(Pictures paired with source code)
• • • •
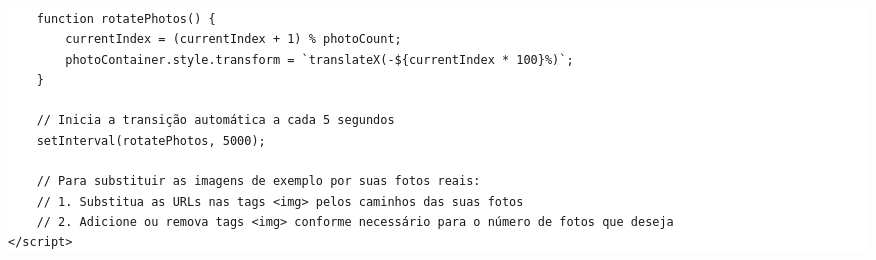         function rotatePhotos() {
            currentIndex = (currentIndex + 1) % photoCount;
            photoContainer.style.transform = `translateX(-${currentIndex * 100}%)`;
        }
        
        // Inicia a transição automática a cada 5 segundos
        setInterval(rotatePhotos, 5000);
        
        // Para substituir as imagens de exemplo por suas fotos reais:
        // 1. Substitua as URLs nas tags <img> pelos caminhos das suas fotos
        // 2. Adicione ou remova tags <img> conforme necessário para o número de fotos que deseja
    </script>
</body>
</html>
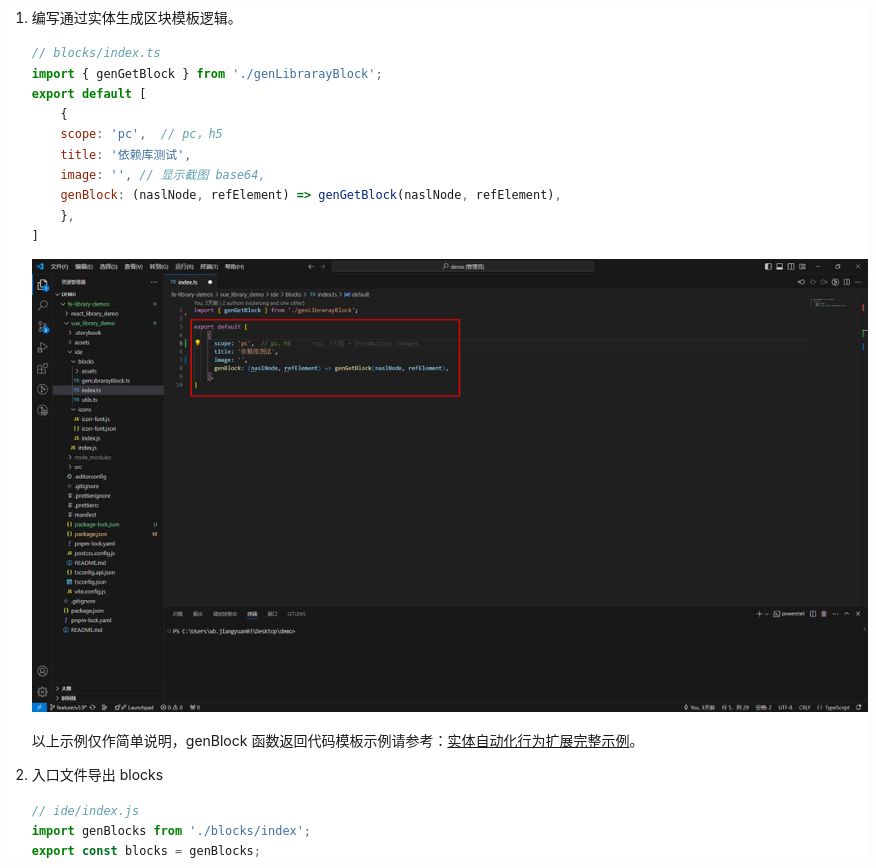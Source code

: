 1.  编写通过实体生成区块模板逻辑。

    ```javascript
    // blocks/index.ts
    import { genGetBlock } from './genLibrarayBlock';
    export default [
        {
        scope: 'pc',  // pc，h5
        title: '依赖库测试',
        image: '', // 显示截图 base64,
        genBlock: (naslNode, refElement) => genGetBlock(naslNode, refElement),
        },
    ]    
    ```

    <img src="../../images/shitizidonghuaxingwei_202411211613_4.png" class="imgStyle" style="" />

    以上示例仅作简单说明，genBlock 函数返回代码模板示例请参考：[实体自动化行为扩展完整示例](#_3-实体自动化行为扩展完整示例)。

2.  入口文件导出 blocks

    ```javascript
    // ide/index.js 
    import genBlocks from './blocks/index';
    export const blocks = genBlocks;
    ```
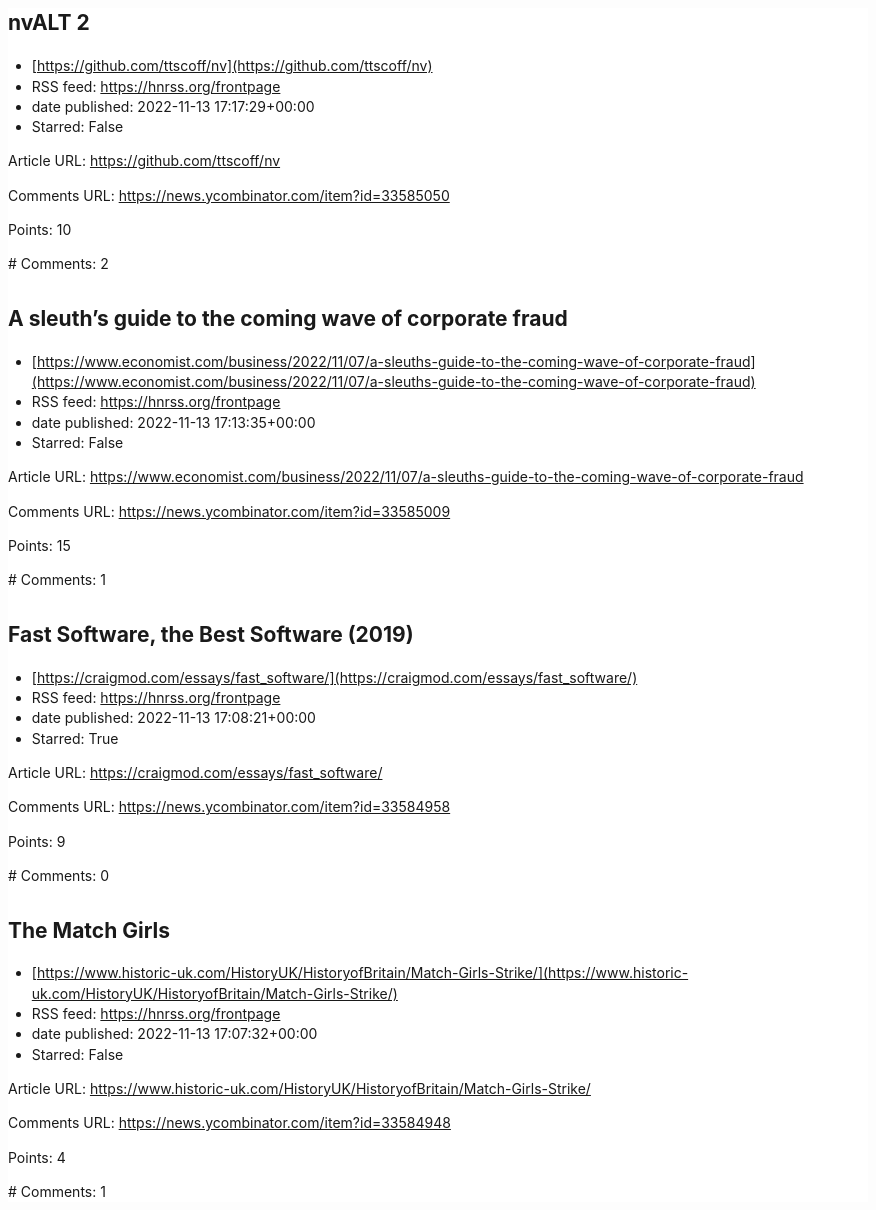 ## nvALT 2
 - [https://github.com/ttscoff/nv](https://github.com/ttscoff/nv)
 - RSS feed: https://hnrss.org/frontpage
 - date published: 2022-11-13 17:17:29+00:00
 - Starred: False

<p>Article URL: <a href="https://github.com/ttscoff/nv">https://github.com/ttscoff/nv</a></p>
<p>Comments URL: <a href="https://news.ycombinator.com/item?id=33585050">https://news.ycombinator.com/item?id=33585050</a></p>
<p>Points: 10</p>
<p># Comments: 2</p>

## A sleuth’s guide to the coming wave of corporate fraud
 - [https://www.economist.com/business/2022/11/07/a-sleuths-guide-to-the-coming-wave-of-corporate-fraud](https://www.economist.com/business/2022/11/07/a-sleuths-guide-to-the-coming-wave-of-corporate-fraud)
 - RSS feed: https://hnrss.org/frontpage
 - date published: 2022-11-13 17:13:35+00:00
 - Starred: False

<p>Article URL: <a href="https://www.economist.com/business/2022/11/07/a-sleuths-guide-to-the-coming-wave-of-corporate-fraud">https://www.economist.com/business/2022/11/07/a-sleuths-guide-to-the-coming-wave-of-corporate-fraud</a></p>
<p>Comments URL: <a href="https://news.ycombinator.com/item?id=33585009">https://news.ycombinator.com/item?id=33585009</a></p>
<p>Points: 15</p>
<p># Comments: 1</p>

## Fast Software, the Best Software (2019)
 - [https://craigmod.com/essays/fast_software/](https://craigmod.com/essays/fast_software/)
 - RSS feed: https://hnrss.org/frontpage
 - date published: 2022-11-13 17:08:21+00:00
 - Starred: True

<p>Article URL: <a href="https://craigmod.com/essays/fast_software/">https://craigmod.com/essays/fast_software/</a></p>
<p>Comments URL: <a href="https://news.ycombinator.com/item?id=33584958">https://news.ycombinator.com/item?id=33584958</a></p>
<p>Points: 9</p>
<p># Comments: 0</p>

## The Match Girls
 - [https://www.historic-uk.com/HistoryUK/HistoryofBritain/Match-Girls-Strike/](https://www.historic-uk.com/HistoryUK/HistoryofBritain/Match-Girls-Strike/)
 - RSS feed: https://hnrss.org/frontpage
 - date published: 2022-11-13 17:07:32+00:00
 - Starred: False

<p>Article URL: <a href="https://www.historic-uk.com/HistoryUK/HistoryofBritain/Match-Girls-Strike/">https://www.historic-uk.com/HistoryUK/HistoryofBritain/Match-Girls-Strike/</a></p>
<p>Comments URL: <a href="https://news.ycombinator.com/item?id=33584948">https://news.ycombinator.com/item?id=33584948</a></p>
<p>Points: 4</p>
<p># Comments: 1</p>
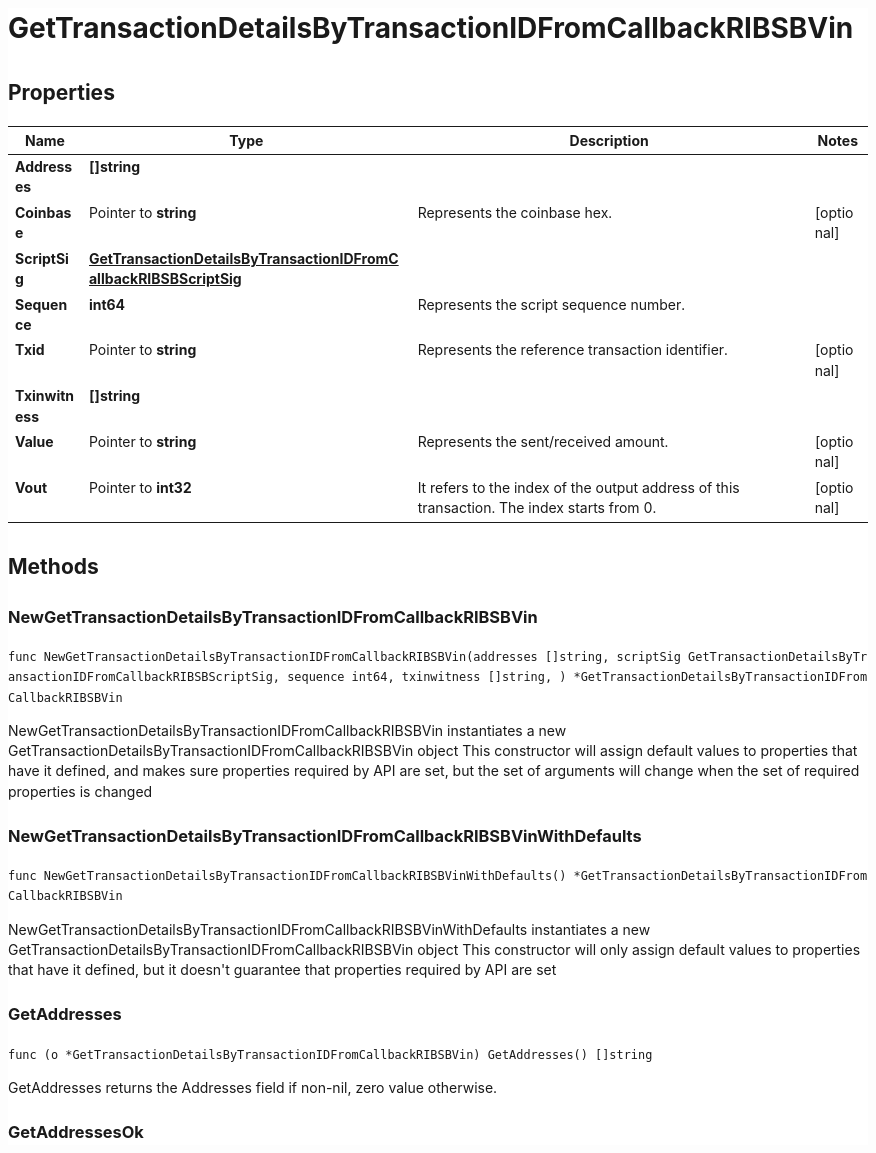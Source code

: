 # GetTransactionDetailsByTransactionIDFromCallbackRIBSBVin

## Properties

Name | Type | Description | Notes
------------ | ------------- | ------------- | -------------
**Addresses** | **[]string** |  | 
**Coinbase** | Pointer to **string** | Represents the coinbase hex. | [optional] 
**ScriptSig** | [**GetTransactionDetailsByTransactionIDFromCallbackRIBSBScriptSig**](GetTransactionDetailsByTransactionIDFromCallbackRIBSBScriptSig.md) |  | 
**Sequence** | **int64** | Represents the script sequence number. | 
**Txid** | Pointer to **string** | Represents the reference transaction identifier. | [optional] 
**Txinwitness** | **[]string** |  | 
**Value** | Pointer to **string** | Represents the sent/received amount. | [optional] 
**Vout** | Pointer to **int32** | It refers to the index of the output address of this transaction. The index starts from 0. | [optional] 

## Methods

### NewGetTransactionDetailsByTransactionIDFromCallbackRIBSBVin

`func NewGetTransactionDetailsByTransactionIDFromCallbackRIBSBVin(addresses []string, scriptSig GetTransactionDetailsByTransactionIDFromCallbackRIBSBScriptSig, sequence int64, txinwitness []string, ) *GetTransactionDetailsByTransactionIDFromCallbackRIBSBVin`

NewGetTransactionDetailsByTransactionIDFromCallbackRIBSBVin instantiates a new GetTransactionDetailsByTransactionIDFromCallbackRIBSBVin object
This constructor will assign default values to properties that have it defined,
and makes sure properties required by API are set, but the set of arguments
will change when the set of required properties is changed

### NewGetTransactionDetailsByTransactionIDFromCallbackRIBSBVinWithDefaults

`func NewGetTransactionDetailsByTransactionIDFromCallbackRIBSBVinWithDefaults() *GetTransactionDetailsByTransactionIDFromCallbackRIBSBVin`

NewGetTransactionDetailsByTransactionIDFromCallbackRIBSBVinWithDefaults instantiates a new GetTransactionDetailsByTransactionIDFromCallbackRIBSBVin object
This constructor will only assign default values to properties that have it defined,
but it doesn't guarantee that properties required by API are set

### GetAddresses

`func (o *GetTransactionDetailsByTransactionIDFromCallbackRIBSBVin) GetAddresses() []string`

GetAddresses returns the Addresses field if non-nil, zero value otherwise.

### GetAddressesOk

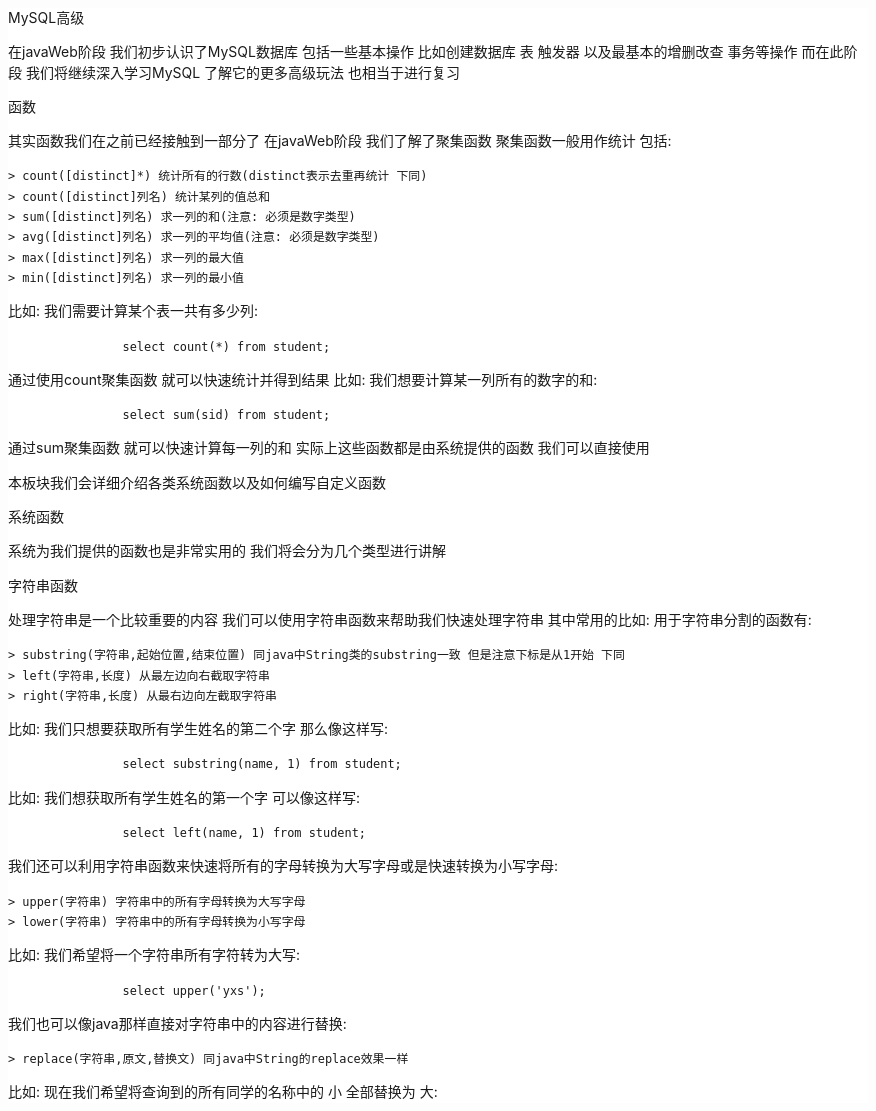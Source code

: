 MySQL高级

在javaWeb阶段 我们初步认识了MySQL数据库 包括一些基本操作 比如创建数据库 表 触发器 以及最基本的增删改查 事务等操作
而在此阶段 我们将继续深入学习MySQL 了解它的更多高级玩法 也相当于进行复习

函数

其实函数我们在之前已经接触到一部分了 在javaWeb阶段 我们了解了聚集函数 聚集函数一般用作统计 包括:

    > count([distinct]*) 统计所有的行数(distinct表示去重再统计 下同)
    > count([distinct]列名) 统计某列的值总和
    > sum([distinct]列名) 求一列的和(注意: 必须是数字类型)
    > avg([distinct]列名) 求一列的平均值(注意: 必须是数字类型)
    > max([distinct]列名) 求一列的最大值
    > min([distinct]列名) 求一列的最小值

比如: 我们需要计算某个表一共有多少列:

                    select count(*) from student;

通过使用count聚集函数 就可以快速统计并得到结果 比如: 我们想要计算某一列所有的数字的和:

                    select sum(sid) from student;

通过sum聚集函数 就可以快速计算每一列的和 实际上这些函数都是由系统提供的函数 我们可以直接使用

本板块我们会详细介绍各类系统函数以及如何编写自定义函数

系统函数

系统为我们提供的函数也是非常实用的 我们将会分为几个类型进行讲解

字符串函数

处理字符串是一个比较重要的内容 我们可以使用字符串函数来帮助我们快速处理字符串 其中常用的比如: 用于字符串分割的函数有:

    > substring(字符串,起始位置,结束位置) 同java中String类的substring一致 但是注意下标是从1开始 下同
    > left(字符串,长度) 从最左边向右截取字符串
    > right(字符串,长度) 从最右边向左截取字符串

比如: 我们只想要获取所有学生姓名的第二个字 那么像这样写:

                    select substring(name, 1) from student;

比如: 我们想获取所有学生姓名的第一个字 可以像这样写:

                    select left(name, 1) from student;

我们还可以利用字符串函数来快速将所有的字母转换为大写字母或是快速转换为小写字母:

    > upper(字符串) 字符串中的所有字母转换为大写字母
    > lower(字符串) 字符串中的所有字母转换为小写字母

比如: 我们希望将一个字符串所有字符转为大写:

                    select upper('yxs');

我们也可以像java那样直接对字符串中的内容进行替换:

    > replace(字符串,原文,替换文) 同java中String的replace效果一样

比如: 现在我们希望将查询到的所有同学的名称中的 小 全部替换为 大:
• • • •
• _TASK DESCRIPTION_: The expected answer is an exact copy of the lines above, beginning at the line with "currentIndex = (currentIndex" and ending at the line with "das suas fotos", with both ends in.

• _SOLUTION TO THIS PROBLEM_:
            currentIndex = (currentIndex + 1) % photoCount;
            photoContainer.style.transform = `translateX(-${currentIndex * 100}%)`;
        }
        
        // Inicia a transição automática a cada 5 segundos
        setInterval(rotatePhotos, 5000);
        
        // Para substituir as imagens de exemplo por suas fotos reais:
        // 1. Substitua as URLs nas tags <img> pelos caminhos das suas fotos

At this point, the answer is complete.